The right way to include AI-generated content in your work

Sarah Packowski
4 min readNov 19, 2023

--

It turns out the same techniques writers, scientists, and journalists have been using for ages can help here too.

The state of play today

The other day, a colleague was sharing a presentation about employee feedback analysis. On one slide, was a summary they had generated using a large language model. Because generative AI is still pretty new, we laughed and remarked on how impressive the generated content was. Nevertheless, we all wanted to see the original data and make up our own minds. We were entertained by the generated content, but we didn’t trust it.

The near future

With exposure, we’ll all gradually become more comfortable with AI-generated content. We’ll expect presentations to have an AI-generated summary just like we expect an agenda today. But whether or not we trust and embrace generated content will depend on the norms that develop and evolve in the coming months and years.

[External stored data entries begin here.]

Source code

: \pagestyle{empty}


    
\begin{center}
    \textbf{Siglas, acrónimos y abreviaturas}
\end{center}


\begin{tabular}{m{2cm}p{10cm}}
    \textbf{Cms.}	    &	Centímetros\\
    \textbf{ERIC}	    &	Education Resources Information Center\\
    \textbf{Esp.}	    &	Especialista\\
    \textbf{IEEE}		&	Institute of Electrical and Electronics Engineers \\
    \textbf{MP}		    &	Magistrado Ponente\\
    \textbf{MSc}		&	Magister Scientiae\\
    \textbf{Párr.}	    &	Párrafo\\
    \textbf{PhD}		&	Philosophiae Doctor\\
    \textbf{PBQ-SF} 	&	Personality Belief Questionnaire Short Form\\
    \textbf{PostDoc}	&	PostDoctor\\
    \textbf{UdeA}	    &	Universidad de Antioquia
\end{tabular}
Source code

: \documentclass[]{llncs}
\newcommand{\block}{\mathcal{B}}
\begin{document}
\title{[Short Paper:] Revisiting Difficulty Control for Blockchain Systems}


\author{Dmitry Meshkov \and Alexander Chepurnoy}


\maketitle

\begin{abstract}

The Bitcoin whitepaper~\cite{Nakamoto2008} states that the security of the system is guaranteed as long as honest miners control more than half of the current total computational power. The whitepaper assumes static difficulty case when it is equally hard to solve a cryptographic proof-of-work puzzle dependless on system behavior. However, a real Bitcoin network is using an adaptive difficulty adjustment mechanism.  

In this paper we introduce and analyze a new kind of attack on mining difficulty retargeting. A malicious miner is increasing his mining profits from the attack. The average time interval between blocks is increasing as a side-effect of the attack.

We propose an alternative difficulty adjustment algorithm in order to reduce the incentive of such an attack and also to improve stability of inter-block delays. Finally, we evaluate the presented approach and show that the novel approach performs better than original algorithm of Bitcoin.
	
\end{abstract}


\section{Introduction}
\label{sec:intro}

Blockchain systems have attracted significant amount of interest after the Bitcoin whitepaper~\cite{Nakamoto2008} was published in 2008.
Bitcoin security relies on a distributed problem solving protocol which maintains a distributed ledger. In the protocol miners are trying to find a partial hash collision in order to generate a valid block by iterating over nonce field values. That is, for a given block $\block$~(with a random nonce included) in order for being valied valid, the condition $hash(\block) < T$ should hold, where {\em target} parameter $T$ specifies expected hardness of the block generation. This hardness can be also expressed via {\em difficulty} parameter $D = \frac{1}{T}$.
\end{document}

For example, if people habitually sneak in AI-generated content without disclosing they’ve done so, society will become vigilant and focus on verifying and enforcing the humanity of content. On the other hand, if people adopt healthy AI habits, like transparency, our comfort with AI-generated content will grow and society will benefit from the technology.

Honestly, it looks like it could go either way at this point.

Healthy AI habits

Let’s imagine it’s 5 years from now, and things worked out for the best. Hooray! In this best scenario, what kind of healthy AI habits did people adopt?

1. Transparency

When your work includes content that has been generated or significantly altered by AI, clearly say AI has been used. Be specific.

2. Citation

Quote or otherwise mark text that has been generated or significantly modified by AI.

3. Explainability

Explain how you used AI, from your rough work to the final result.

4. Repeatability

Share model and prompt details so someone else could verify or reproduce your results. For in-context learning or retrieval-augmented generation solutions, where content is dynamically pulled into prompts, include that content (or stable links to that content) as well.

These habits aren’t new

  • When a newspaper prints a story about their parent company, there is potential for a conflict of interest. For this reason, it’s common for such articles to contain a statement clarifying the relationship. That’s transparency.
  • When a researcher includes ideas or verbatim text from a historical source in their own work, the content is quoted in the body of their piece and there are usually footnotes where you can find source details. Citation is commonplace.
  • In academic papers today, there is often a “Method” chapter that describes the steps the authors followed to arrive at the results published in the paper. Knowing how the team approached the problem helps explain why the results are what they are. That’s explainability.
  • When an exposé breaks a story about government corruption, the journalists are very careful to share all the data that supports their claim. This way, skeptics can draw their own conclusions from that data. Repeatability is how we know we can trust results.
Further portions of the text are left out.